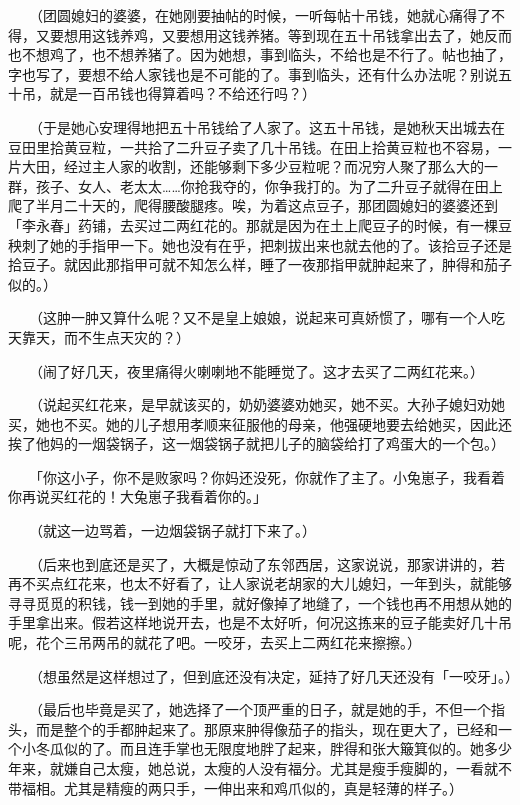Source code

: \documentclass[UTF8]{ctexart}
\begin{document}
　　（团圆媳妇的婆婆，在她刚要抽帖的时候，一听每帖十吊钱，她就心痛得了不得，又要想用这钱养鸡，又要想用这钱养猪。等到现在五十吊钱拿出去了，她反而也不想鸡了，也不想养猪了。因为她想，事到临头，不给也是不行了。帖也抽了，字也写了，要想不给人家钱也是不可能的了。事到临头，还有什么办法呢？别说五十吊，就是一百吊钱也得算着吗？不给还行吗？）

　　（于是她心安理得地把五十吊钱给了人家了。这五十吊钱，是她秋天出城去在豆田里拾黄豆粒，一共拾了二升豆子卖了几十吊钱。在田上拾黄豆粒也不容易，一片大田，经过主人家的收割，还能够剩下多少豆粒呢？而况穷人聚了那么大的一群，孩子、女人、老太太……你抢我夺的，你争我打的。为了二升豆子就得在田上爬了半月二十天的，爬得腰酸腿疼。唉，为着这点豆子，那团圆媳妇的婆婆还到「李永春」药铺，去买过二两红花的。那就是因为在土上爬豆子的时候，有一棵豆秧刺了她的手指甲一下。她也没有在乎，把刺拔出来也就去他的了。该拾豆子还是拾豆子。就因此那指甲可就不知怎么样，睡了一夜那指甲就肿起来了，肿得和茄子似的。）

　　（这肿一肿又算什么呢？又不是皇上娘娘，说起来可真娇惯了，哪有一个人吃天靠天，而不生点天灾的？）

　　（闹了好几天，夜里痛得火喇喇地不能睡觉了。这才去买了二两红花来。）

　　（说起买红花来，是早就该买的，奶奶婆婆劝她买，她不买。大孙子媳妇劝她买，她也不买。她的儿子想用孝顺来征服他的母亲，他强硬地要去给她买，因此还挨了他妈的一烟袋锅子，这一烟袋锅子就把儿子的脑袋给打了鸡蛋大的一个包。）

　　「你这小子，你不是败家吗？你妈还没死，你就作了主了。小兔崽子，我看着你再说买红花的！大兔崽子我看着你的。」

　　（就这一边骂着，一边烟袋锅子就打下来了。）

　　（后来也到底还是买了，大概是惊动了东邻西居，这家说说，那家讲讲的，若再不买点红花来，也太不好看了，让人家说老胡家的大儿媳妇，一年到头，就能够寻寻觅觅的积钱，钱一到她的手里，就好像掉了地缝了，一个钱也再不用想从她的手里拿出来。假若这样地说开去，也是不太好听，何况这拣来的豆子能卖好几十吊呢，花个三吊两吊的就花了吧。一咬牙，去买上二两红花来擦擦。）

　　（想虽然是这样想过了，但到底还没有决定，延持了好几天还没有「一咬牙」。）

　　（最后也毕竟是买了，她选择了一个顶严重的日子，就是她的手，不但一个指头，而是整个的手都肿起来了。那原来肿得像茄子的指头，现在更大了，已经和一个小冬瓜似的了。而且连手掌也无限度地胖了起来，胖得和张大簸箕似的。她多少年来，就嫌自己太瘦，她总说，太瘦的人没有福分。尤其是瘦手瘦脚的，一看就不带福相。尤其是精瘦的两只手，一伸出来和鸡爪似的，真是轻薄的样子。）
\end{document}
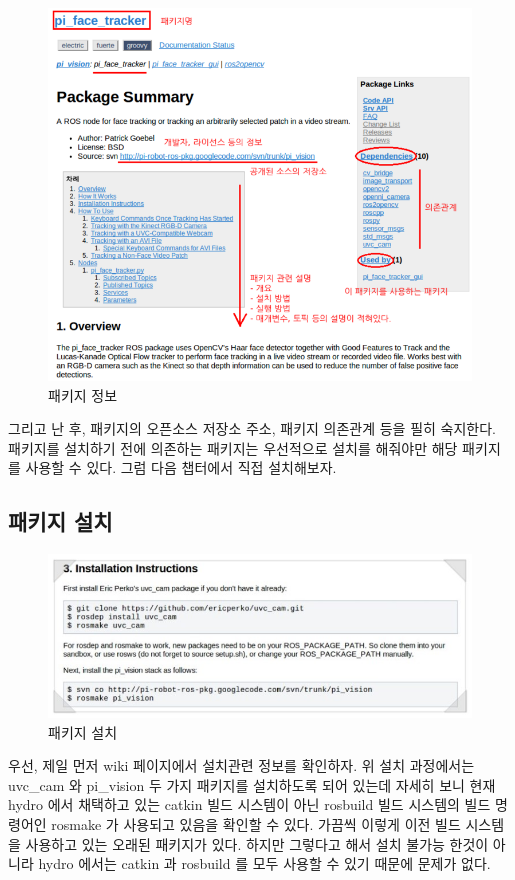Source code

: \begin{figure}[h]
\centering\includegraphics[width=0.9\columnwidth]{pictures/chapter8/openpkg3.png}
\caption{패키지 정보}
\end{figure}

그리고 난 후, 패키지의 오픈소스 저장소 주소, 패키지 의존관계 등을 필히 숙지한다. 패키지를 설치하기 전에 의존하는 패키지는 우선적으로 설치를 해줘야만 해당 패키지를 사용할 수 있다. 그럼 다음 챕터에서 직접 설치해보자.

\subsection{패키지 설치}

\begin{figure}[h]
\centering\includegraphics[width=0.9\columnwidth]{pictures/chapter8/openpkg4.jpg}
\caption{패키지 설치}
\end{figure}

우선, 제일 먼저 wiki 페이지에서 설치관련 정보를 확인하자. 위 설치 과정에서는 uvc\_cam 와 pi\_vision 두 가지 패키지를 설치하도록 되어 있는데 자세히 보니 현재 hydro 에서 채택하고 있는 catkin 빌드 시스템이 아닌 rosbuild 빌드 시스템의 빌드 명령어인 rosmake 가 사용되고 있음을 확인할 수 있다. 가끔씩 이렇게 이전 빌드 시스템을 사용하고 있는 오래된 패키지가 있다. 하지만 그렇다고 해서 설치 불가능 한것이 아니라 hydro 에서는 catkin 과 rosbuild 를 모두 사용할 수 있기 때문에 문제가 없다.


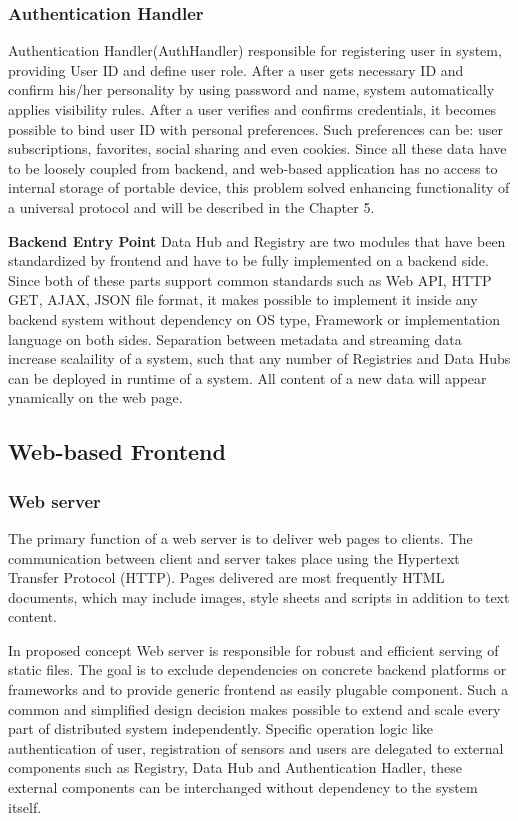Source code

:     \subsubsection{Authentication Handler}
    Authentication Handler(AuthHandler) responsible for registering user in system, providing User ID and define user role. After a user gets necessary ID and confirm his/her personality by using password and name, system automatically applies visibility rules. After a user verifies and confirms credentials, it becomes possible to bind user ID with personal preferences. Such preferences can be: user subscriptions, favorites, social sharing and even cookies. Since all these data have to be loosely coupled from backend, and web-based application has no access to internal storage of portable device, this problem solved enhancing functionality of a universal protocol and will be described in the Chapter 5.

    \textbf{Backend Entry Point}
    \newline
    Data Hub and Registry are two modules that have been standardized by frontend and have to be fully implemented on a backend side. Since both of these parts support common standards such as Web API, HTTP GET, AJAX, JSON file format, it makes possible to implement it inside any backend system without dependency on OS type, Framework or implementation language on both sides. Separation between metadata and streaming data increase scalaility of a system, such that any number of Registries and Data Hubs can be deployed in runtime of a system. All content of a new data will appear ynamically on the web page.


  \subsection{Web-based Frontend}
    \subsubsection{Web server}
      The primary function of a web server is to deliver web pages to clients. The communication between client and server takes place using the Hypertext Transfer Protocol (HTTP). Pages delivered are most frequently HTML documents, which may include images, style sheets and scripts in addition to text content. 
  
      In proposed concept Web server is responsible for robust and efficient serving of static files. The goal is to exclude dependencies on concrete backend platforms or frameworks and to provide generic frontend as easily plugable component. Such a common and simplified design decision makes possible to extend and scale every part of distributed system independently. Specific operation logic like authentication of user, registration of sensors and users are delegated to external components such as Registry, Data Hub and Authentication Hadler, these external components can be interchanged without dependency to the system itself.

-.-.-

**Task brief**
Determine how many of the lines above include the word "based", then give that number and nothing else.

**Answer for this exercise**
2